Speaker of the House Nancy Pelosi is hoping to establish firm rules on wearing facial coverings in committee hearings, and giving the sergeant-at-arms the authority to remove from the chamber lawmakers who do not abide by the standards.
Late on Tuesday, Pelosi asked House committee chairs to tighten rules on masks in order to reduce the potential spread of coronavirus within the lawmaking body’s chambers. Under the new rules, the sergeant-at-arms would be empowered to remove from the room anyone not complying with the requirement to wear a mask, including lawmakers.

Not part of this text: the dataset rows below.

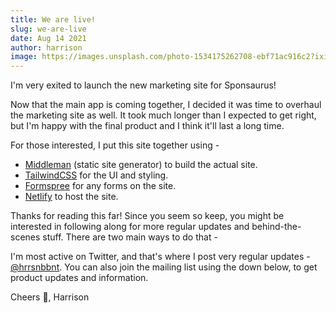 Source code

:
 ```yaml
---
title: We are live!
slug: we-are-live
date: Aug 14 2021
author: harrison
image: https://images.unsplash.com/photo-1534175262708-ebf71ac916c2?ixid=MnwxMjA3fDB8MHxwaG90by1wYWdlfHx8fGVufDB8fHx8&ixlib=rb-1.2.1&auto=format&fit=crop&w=1050&q=80
---
```


I'm very exited to launch the new marketing site for Sponsaurus!

Now that the main app is coming together, I decided it was time to overhaul the marketing site as well. It took much longer than I expected to get right, but I'm happy with the final product and I think it'll last a long time.

For those interested, I put this site together using -

- [Middleman](https://middlemanapp.com/) (static site generator) to build the actual site.
- [TailwindCSS](https://tailwindcss.com) for the UI and styling.
- [Formspree](https://formspree.com) for any forms on the site.
- [Netlify](https://netlify.com) to host the site.

Thanks for reading this far! Since you seem so keep, you might be interested in following along for more regular updates and behind-the-scenes stuff. There are two main ways to do that -

I'm most active on Twitter, and that's where I post very regular updates - [@hrrsnbbnt](https://twitter.com/hrrsnbbnt). You can also join the mailing list using the down below, to get product updates and information.

Cheers 🍻,
Harrison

Refusal to adhere to the new rules could result in committee members being denied the ability to speak in important meetings as well, an aide to Pelosi told The Washington Post.
“Ultimately, Chairs will have the option of not recognizing Members in committee proceedings that fail to comply with the mask requirement,” that aide said.
While many members of Congress and their staff have worn masks or facial coverings without being prompted, a small number of Republican lawmakers is refusing to do so. Those not adhering to the standard so far include Rep. Jim Jordan (R-Ohio), who has said the six-foot rule for social distancing established by the Centers for Disease Control and Prevention (CDC) is adequate enough.
CDC guidelines, however, urge a six-foot distancing standard in addition to wearing a mask or facial covering, not one or the other.
Another Republican, Rep. Clay Higgins (R-Louisiana), has previously asserted that wearing a mask is an affront to religious principles, and has wrongly suggested masks don’t even work in the first place.
“Can you smell through that mask? Then you’re not stopping any sort of a virus,” Higgins said late May. “It’s part of the dehumanization of the children of God. You’re participating in it by wearing a mask.”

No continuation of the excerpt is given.